Carried out as part of Cardinal Blase Cupich’s controversial “Renew My Church” initiative, many of these closures seem reasonable, or at least understandable. Attendance and donations are down. Fewer and fewer priests are graduating from seminary. As one sexual abuse scandal after another rock the Catholic Church, an institution that once haunted the nightmares of Protestant America finds itself on the defensive again.

In their introduction to 1993’s Catholicism, Chicago-Style, Ellen Skerrett, Edward R. Kantowicz, and Steven M. Avella could write that Chicago was a “‘Catholic town’” where believers strutted around with a “distinctive swagger.”[1] Nowadays, priests who walk downtown wearing clerical collars risk being harangued by passerby.

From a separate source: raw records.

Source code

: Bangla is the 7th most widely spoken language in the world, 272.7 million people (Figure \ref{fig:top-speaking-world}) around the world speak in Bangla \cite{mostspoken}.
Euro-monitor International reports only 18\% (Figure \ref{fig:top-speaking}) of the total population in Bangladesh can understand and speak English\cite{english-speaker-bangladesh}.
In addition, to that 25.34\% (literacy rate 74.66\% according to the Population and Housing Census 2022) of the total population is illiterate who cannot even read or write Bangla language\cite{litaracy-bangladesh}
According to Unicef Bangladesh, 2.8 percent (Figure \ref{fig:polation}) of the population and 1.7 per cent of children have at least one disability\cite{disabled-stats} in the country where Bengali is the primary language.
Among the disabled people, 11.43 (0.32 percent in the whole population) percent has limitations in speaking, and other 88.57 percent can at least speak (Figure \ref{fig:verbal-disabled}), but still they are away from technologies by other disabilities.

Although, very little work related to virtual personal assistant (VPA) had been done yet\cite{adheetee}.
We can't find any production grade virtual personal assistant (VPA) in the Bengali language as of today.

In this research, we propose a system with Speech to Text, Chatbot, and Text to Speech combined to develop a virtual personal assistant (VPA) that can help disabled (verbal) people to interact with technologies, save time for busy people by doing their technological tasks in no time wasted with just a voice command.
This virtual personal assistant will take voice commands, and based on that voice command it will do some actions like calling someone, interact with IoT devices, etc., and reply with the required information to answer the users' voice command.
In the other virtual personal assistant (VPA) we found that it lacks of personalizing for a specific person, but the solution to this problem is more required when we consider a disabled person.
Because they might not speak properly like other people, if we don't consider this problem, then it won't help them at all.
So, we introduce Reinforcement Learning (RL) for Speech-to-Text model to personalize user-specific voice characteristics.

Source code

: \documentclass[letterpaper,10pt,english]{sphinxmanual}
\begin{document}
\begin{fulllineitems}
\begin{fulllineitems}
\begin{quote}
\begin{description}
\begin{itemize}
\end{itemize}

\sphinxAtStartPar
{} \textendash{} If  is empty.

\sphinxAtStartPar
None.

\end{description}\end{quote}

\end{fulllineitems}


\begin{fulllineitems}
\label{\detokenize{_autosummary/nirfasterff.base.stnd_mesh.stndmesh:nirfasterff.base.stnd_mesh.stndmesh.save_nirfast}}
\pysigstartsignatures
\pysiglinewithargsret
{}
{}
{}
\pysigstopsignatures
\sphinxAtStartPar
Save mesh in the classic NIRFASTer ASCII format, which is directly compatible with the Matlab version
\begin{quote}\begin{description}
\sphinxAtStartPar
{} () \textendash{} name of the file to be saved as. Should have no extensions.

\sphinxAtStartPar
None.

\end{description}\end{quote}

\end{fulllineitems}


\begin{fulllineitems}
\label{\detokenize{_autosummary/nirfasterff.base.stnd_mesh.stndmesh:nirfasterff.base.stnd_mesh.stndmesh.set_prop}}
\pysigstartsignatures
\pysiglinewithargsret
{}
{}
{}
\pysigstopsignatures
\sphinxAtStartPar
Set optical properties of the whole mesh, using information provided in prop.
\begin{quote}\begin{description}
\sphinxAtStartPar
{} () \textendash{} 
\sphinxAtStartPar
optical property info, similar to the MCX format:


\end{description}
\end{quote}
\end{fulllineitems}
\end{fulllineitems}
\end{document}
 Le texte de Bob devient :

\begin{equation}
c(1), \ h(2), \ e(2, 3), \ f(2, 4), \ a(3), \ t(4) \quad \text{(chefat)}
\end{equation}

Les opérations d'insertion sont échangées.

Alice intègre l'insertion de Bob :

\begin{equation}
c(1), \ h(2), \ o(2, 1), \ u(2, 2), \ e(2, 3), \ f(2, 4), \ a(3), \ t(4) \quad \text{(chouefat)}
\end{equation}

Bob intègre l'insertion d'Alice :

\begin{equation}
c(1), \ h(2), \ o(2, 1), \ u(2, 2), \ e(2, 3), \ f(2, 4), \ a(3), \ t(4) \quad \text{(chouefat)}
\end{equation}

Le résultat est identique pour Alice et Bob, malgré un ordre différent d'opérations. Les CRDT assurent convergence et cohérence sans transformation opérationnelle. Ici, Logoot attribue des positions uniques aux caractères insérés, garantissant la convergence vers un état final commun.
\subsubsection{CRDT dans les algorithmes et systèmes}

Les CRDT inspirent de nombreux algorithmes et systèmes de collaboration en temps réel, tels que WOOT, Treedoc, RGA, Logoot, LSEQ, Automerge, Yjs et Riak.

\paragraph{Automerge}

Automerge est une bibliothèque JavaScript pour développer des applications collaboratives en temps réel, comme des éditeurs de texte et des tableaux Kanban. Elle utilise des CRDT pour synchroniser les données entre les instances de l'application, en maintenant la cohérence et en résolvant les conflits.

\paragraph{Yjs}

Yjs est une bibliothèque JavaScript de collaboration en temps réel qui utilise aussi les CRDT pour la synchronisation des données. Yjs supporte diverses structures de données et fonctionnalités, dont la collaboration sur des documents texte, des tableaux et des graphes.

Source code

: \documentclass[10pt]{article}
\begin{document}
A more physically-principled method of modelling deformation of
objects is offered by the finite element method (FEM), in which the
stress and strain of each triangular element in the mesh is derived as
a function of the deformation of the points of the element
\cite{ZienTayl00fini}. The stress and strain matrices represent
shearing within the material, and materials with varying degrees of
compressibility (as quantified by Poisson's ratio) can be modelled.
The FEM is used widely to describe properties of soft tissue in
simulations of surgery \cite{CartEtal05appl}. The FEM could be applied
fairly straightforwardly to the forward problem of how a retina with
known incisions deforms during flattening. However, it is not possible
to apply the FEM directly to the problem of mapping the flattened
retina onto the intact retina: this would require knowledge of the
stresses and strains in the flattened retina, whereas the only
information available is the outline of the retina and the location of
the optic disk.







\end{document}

In this climate, how could one expect the Archdiocese to sustain as many individual faith communities as it did thirty, twenty, or even ten years ago?

Yet even in this context, some specific closures are hard to understand. St. Adalbert’s, a historic Polish Cathedral-style church in the heart of rapidly gentrifying, Mexican-American Pilsen, has drawn support from activists among both the Mexican and Polish communities as well as from local conservationists and politicians. As accusations raged that the church was being sold off to pay debts incurred by its priest—accusations that the Archdiocese did not categorically deny to me—decisive action was taken behind the scenes. Although the timeline remains murky, it seems that the Archdiocese entered a contract regarding the property with a real estate developer, City Pads Chicago, while multiple appeals of the decision to shut down St. Adalbert’s were still pending at the Vatican. Attorney Brody Hale, an expert on the preservation of Catholic churches, told me the Archdiocese’s actions were “jaw-dropping” and, in his view, “uncanonical.”

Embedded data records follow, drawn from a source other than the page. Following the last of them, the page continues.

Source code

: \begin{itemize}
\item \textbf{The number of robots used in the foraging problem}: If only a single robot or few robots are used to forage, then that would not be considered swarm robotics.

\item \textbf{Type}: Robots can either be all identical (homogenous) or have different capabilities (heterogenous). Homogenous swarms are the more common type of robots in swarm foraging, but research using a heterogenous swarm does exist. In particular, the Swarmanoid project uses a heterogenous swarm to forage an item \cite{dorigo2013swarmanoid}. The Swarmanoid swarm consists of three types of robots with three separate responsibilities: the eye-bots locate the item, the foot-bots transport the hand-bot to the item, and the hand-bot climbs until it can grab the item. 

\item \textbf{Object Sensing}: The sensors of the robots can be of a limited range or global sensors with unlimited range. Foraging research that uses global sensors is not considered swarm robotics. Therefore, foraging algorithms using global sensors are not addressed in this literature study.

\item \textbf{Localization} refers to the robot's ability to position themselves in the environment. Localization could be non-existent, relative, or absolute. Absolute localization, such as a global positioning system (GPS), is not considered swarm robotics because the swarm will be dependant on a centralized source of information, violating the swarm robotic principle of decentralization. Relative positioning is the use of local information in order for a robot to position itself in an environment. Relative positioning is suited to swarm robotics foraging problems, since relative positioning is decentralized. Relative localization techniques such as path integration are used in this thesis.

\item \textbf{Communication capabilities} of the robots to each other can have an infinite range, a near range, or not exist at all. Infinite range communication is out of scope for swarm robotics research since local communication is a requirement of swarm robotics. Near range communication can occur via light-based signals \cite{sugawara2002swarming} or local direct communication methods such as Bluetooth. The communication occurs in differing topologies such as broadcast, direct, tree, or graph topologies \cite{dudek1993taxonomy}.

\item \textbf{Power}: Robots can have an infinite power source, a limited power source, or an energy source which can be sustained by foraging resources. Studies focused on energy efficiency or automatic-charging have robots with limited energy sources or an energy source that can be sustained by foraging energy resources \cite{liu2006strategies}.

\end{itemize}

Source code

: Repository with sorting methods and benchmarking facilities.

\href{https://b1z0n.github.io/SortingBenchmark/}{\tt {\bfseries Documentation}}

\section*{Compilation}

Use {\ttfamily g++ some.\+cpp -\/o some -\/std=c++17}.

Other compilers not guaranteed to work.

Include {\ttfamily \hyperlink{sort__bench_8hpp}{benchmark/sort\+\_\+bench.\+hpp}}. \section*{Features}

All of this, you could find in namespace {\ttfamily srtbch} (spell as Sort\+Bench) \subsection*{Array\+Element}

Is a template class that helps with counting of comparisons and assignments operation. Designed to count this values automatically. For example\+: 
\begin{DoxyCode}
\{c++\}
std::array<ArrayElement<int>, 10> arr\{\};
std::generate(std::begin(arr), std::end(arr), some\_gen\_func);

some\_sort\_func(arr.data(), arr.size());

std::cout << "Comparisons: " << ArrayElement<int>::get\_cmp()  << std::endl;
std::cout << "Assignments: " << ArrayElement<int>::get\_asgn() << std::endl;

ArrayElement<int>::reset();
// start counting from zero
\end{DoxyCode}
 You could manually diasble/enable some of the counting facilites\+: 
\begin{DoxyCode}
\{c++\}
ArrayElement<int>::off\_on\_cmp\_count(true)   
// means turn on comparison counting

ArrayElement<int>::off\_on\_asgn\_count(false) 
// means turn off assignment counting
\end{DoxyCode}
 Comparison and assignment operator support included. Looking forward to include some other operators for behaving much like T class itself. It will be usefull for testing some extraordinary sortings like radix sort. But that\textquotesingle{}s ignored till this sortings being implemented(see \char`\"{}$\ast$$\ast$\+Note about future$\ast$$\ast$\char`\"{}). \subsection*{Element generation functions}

City Pads Chicago has pledged that 20% to 30% of units in the development will be affordable. It has also stated it will not convert the former sanctuary building to housing (City Pads’ current plan can be viewed at pilsenaffordablehomes.com). Yet for many stakeholders in the church, the lack of transparency and possible violation of canon law have done little to inspire confidence. Activists like Blanca Torres and Julie Sawicki have repeatedly expressed their concerns about City Pads, especially in light of City Pads’ past erasure of a culturally significant mural in the neighborhood.

Newly elected Alderman Byron Sigcho-Lopez, a community activist and member of the Democratic Socialists of America who championed St. Adalbert’s on the campaign trail, told me that an ordinance rezoning the property to stymie development would be passed at the September 10th meeting of the City Council’s Committee on Zoning, Landmarks, & Buildings. Yet the summary of that meeting does not show any action taken on that ordinance, Amendment 8487. Nothing happened at the committee’s October meeting either. Alderman Sigcho-Lopez’s office told me the ordinance will be taken up at the next meeting of that committee, which is scheduled for November 19, 2019 at 10 AM. Just like at the September and October meetings, St. Adalbert’s activists will be there, watching and waiting.

Raised Lutheran in a non-Catholic milieu, I have sometimes been perplexed by the zeal with which activists rally around their parishes. My inner German monk can’t quite grasp why so many people would remain loyal to the Church as a whole, let alone the Archdiocese of Chicago, in the wake of these apparent betrayals of trust; my inner Bohemian freethinker is even more scathing. Yet such analyses would miss the point. For more than 150 years, individual Catholic churches and schools have served as key nuclei of local community in a huge and sometimes alienating city.

While examining these issues, I have encountered a number of paradoxes. Fortunately, I share G.K. Chesterton’s taste for a good paradox.

The first and knottiest: a church that prides itself on its universality—its catholicity—has served as a seedbed for hundreds of parishes divided along ethnic lines.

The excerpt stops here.